Brooks v. State

210 P. 944 | Wyo. | 1922

Kimball, Justice.

The Attorney General moves to strike from the record the bill of exceptions because it was not presented to the *115trial court or judge within the sixty days allowed thérefor by Section 5864, Wyo. C. S. 1920, and to strike from the files the brief on behalf of plaintiff in error because it was not filed within sixty days after the filing of the petition in error, as required by Rule 15 of this court.

The bill of exceptions was not presented for allowance until five months after the motion for a new trial was denied. No order extending the time was asked or granted. Under our repeated holdings the bill, in such circumstances, must be stricken. (Morgan v. State, 26 Wyo. 212, 181 Pac. 598.)

The petition in error was filed in this court April 29, and the last day for filing the brief for' plaintiff in error was June 28. The time was not extended, and the brief was not filed until June 30. An affidavit of one of the attorneys for plaintiff in error, setting forth the reasons for this delay, has been filed, but we think it is not shown that the failure to file the brief within the time fixed by rule was the result of an “unavoidable casualty or overwhelming necessity.” (Brown v. Brown, (Wyo.) decided November 16, 1922.) We deem it unnecessary to review the showing made by the affidavit. It could serve no purpose to retain the brief in the files, for it discusses only questions which to be available here under Rule 13 must have been presented to the court below by a motion for a new trial, and that motion, with the order overruling it and the exception thereto, would have to be shown here by a bill of exceptions. The bill being stricken, the brief presents nothing for our consideration. . Possibly the petition in error assigns some errors that might have been considered in the absence of a bill, but, if so, the brief does not discuss them.
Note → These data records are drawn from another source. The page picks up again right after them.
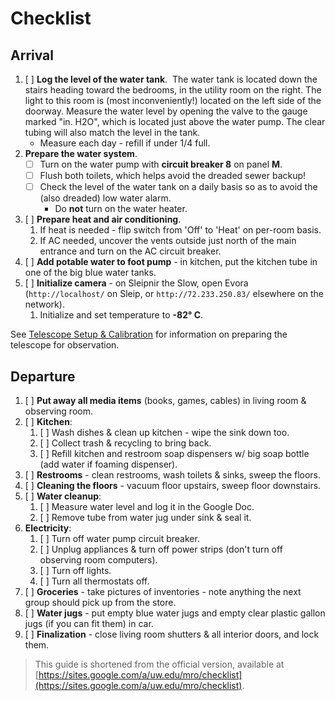 # Checklist

## Arrival

 1. [ ] **Log the level of the water tank**.  The water tank is located down the stairs heading toward the bedrooms, in the utility room on the right. The light to this room is (most inconveniently!) located on the left side of the doorway. Measure the water level by opening the valve to the gauge marked "in. H2O", which is located just above the water pump. The clear tubing will also match the level in the tank. 
	- Measure each day - refill if under 1/4 full. 
2.  **Prepare the water system**.  
	- [ ] Turn on the water pump with **circuit breaker 8** on panel **M**. 
	- [ ] Flush both toilets, which helps avoid the dreaded sewer backup! 
	- [ ] Check the level of the water tank on a daily basis so as to avoid the (also dreaded) low water alarm. 
		- Do **not** turn on the water heater.
3. [ ] **Prepare heat and air conditioning**. 
	1. If heat is needed - flip switch from 'Off' to 'Heat' on per-room basis.
	2. If AC needed, uncover the vents outside just north of the main entrance and turn on the AC circuit breaker.
4. [ ] **Add potable water to foot pump** - in kitchen, put the kitchen tube in one of the big blue water tanks.
5. [ ] **Initialize camera** - on Sleipnir the Slow, open Evora (`http://localhost/` on Sleip, or `http://72.233.250.83/` elsewhere on the network). 
	1. Initialize and set temperature to **-82° C**. 

See [Telescope Setup & Calibration](telescope_setup.md) for information on preparing the telescope for observation.

## Departure

1. [ ] **Put away all media items** (books, games, cables) in living room & observing room.
2. [ ] **Kitchen**:
	1. [ ] Wash dishes & clean up kitchen - wipe the sink down too.
	2. [ ] Collect trash & recycling to bring back.
	3. [ ] Refill kitchen and restroom soap dispensers w/ big soap bottle (add water if foaming dispenser).
3. [ ] **Restrooms** - clean restrooms, wash toilets & sinks, sweep the floors. 
4. [ ] **Cleaning the floors** - vacuum floor upstairs, sweep floor downstairs. 
5. [ ] **Water cleanup**:
	1. [ ] Measure water level and log it in the Google Doc.
	2. [ ] Remove tube from water jug under sink & seal it.
6. **Electricity**:
	1. [ ] Turn off water pump circuit breaker.
	2. [ ] Unplug appliances & turn off power strips (don't turn off observing room computers). 
	4. [ ] Turn off lights.
	5. [ ] Turn all thermostats off.
7. [ ] **Groceries** - take pictures of inventories - note anything the next group should pick up from the store.
8. [ ] **Water jugs** - put empty blue water jugs and empty clear plastic gallon jugs (if you can fit them) in car. 
9. [ ] **Finalization** - close living room shutters & all interior doors, and lock them.

> This guide is shortened from the official version, available at [https://sites.google.com/a/uw.edu/mro/checklist](https://sites.google.com/a/uw.edu/mro/checklist).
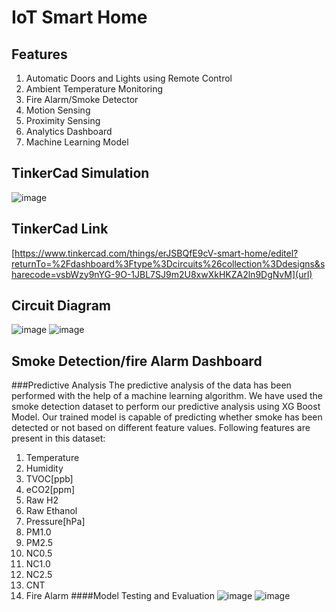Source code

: #  IoT Smart Home

## Features
1.	Automatic Doors and Lights using Remote Control
2.	Ambient Temperature Monitoring
3.	Fire Alarm/Smoke Detector
4.	Motion Sensing
5.	Proximity Sensing
6.	Analytics Dashboard
7.	Machine Learning Model

## TinkerCad Simulation
![image](https://github.com/Mydah-Nasir/Smart-Home-IoT-Project/assets/77966399/3d2aaf09-1e3d-4177-b082-23fb2fe54ed0)

## TinkerCad Link
[https://www.tinkercad.com/things/erJSBQfE9cV-smart-home/editel?returnTo=%2Fdashboard%3Ftype%3Dcircuits%26collection%3Ddesigns&sharecode=vsbWzy9nYG-9O-1JBL7SJ9m2U8xwXkHKZA2ln9DgNvM](url)

## Circuit Diagram
![image](https://github.com/Mydah-Nasir/Smart-Home-IoT-Project/assets/77966399/0e915926-ae8d-4e5e-b78c-7d5d12888f9c)
![image](https://github.com/Mydah-Nasir/Smart-Home-IoT-Project/assets/77966399/766107b1-bfd5-49cf-8b23-ed5caff40ebe)

## Smoke Detection/fire Alarm Dashboard
###Predictive Analysis
The predictive analysis of the data has been performed with the help of a machine learning algorithm. We have used the smoke detection dataset to perform our predictive analysis using XG Boost Model. Our trained model is capable of predicting whether smoke has been detected or not based on different feature values. Following features are present in this dataset:
1.	Temperature
2.	Humidity
3.	TVOC[ppb]
4.	eCO2[ppm]
5.	Raw H2
6.	Raw Ethanol
7.	Pressure[hPa]
8.	PM1.0
9.	PM2.5
10.	NC0.5
11.	NC1.0
12.	NC2.5
13.	CNT
14.	Fire Alarm
####Model Testing and Evaluation
![image](https://github.com/Mydah-Nasir/Smart-Home-IoT-Project/assets/77966399/bdb0b087-94e0-4434-9796-cb3090c327ac)
![image](https://github.com/Mydah-Nasir/Smart-Home-IoT-Project/assets/77966399/b41bd67a-7e84-4ce5-98dc-a304a5e79fed)

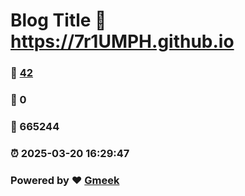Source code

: # Blog Title :link: https://7r1UMPH.github.io 
### :page_facing_up: [42](https://7r1UMPH.github.io/tag.html) 
### :speech_balloon: 0 
### :hibiscus: 665244 
### :alarm_clock: 2025-03-20 16:29:47 
### Powered by :heart: [Gmeek](https://github.com/Meekdai/Gmeek)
The motion must be granted.

The motion does not ask the dismissal of the proceeding in error, but, obviously, the brief and bill of exceptions being stricken from the files, it is in condition for dismissal under Rule 21. As the plaintiff in error has applied for a writ of habeas corpus with the object of testing his right to *116be admitted to bail pending the disposal of his ease on error, we deem it best, to avoid a useless issuance of that writ, to dismiss the proceeding on our own motion.

Accordingly the proceeding in error is dismissed.

Blume, J., and Riner, District Judge, the latter sitting instead of Potter, Ch. J., concur.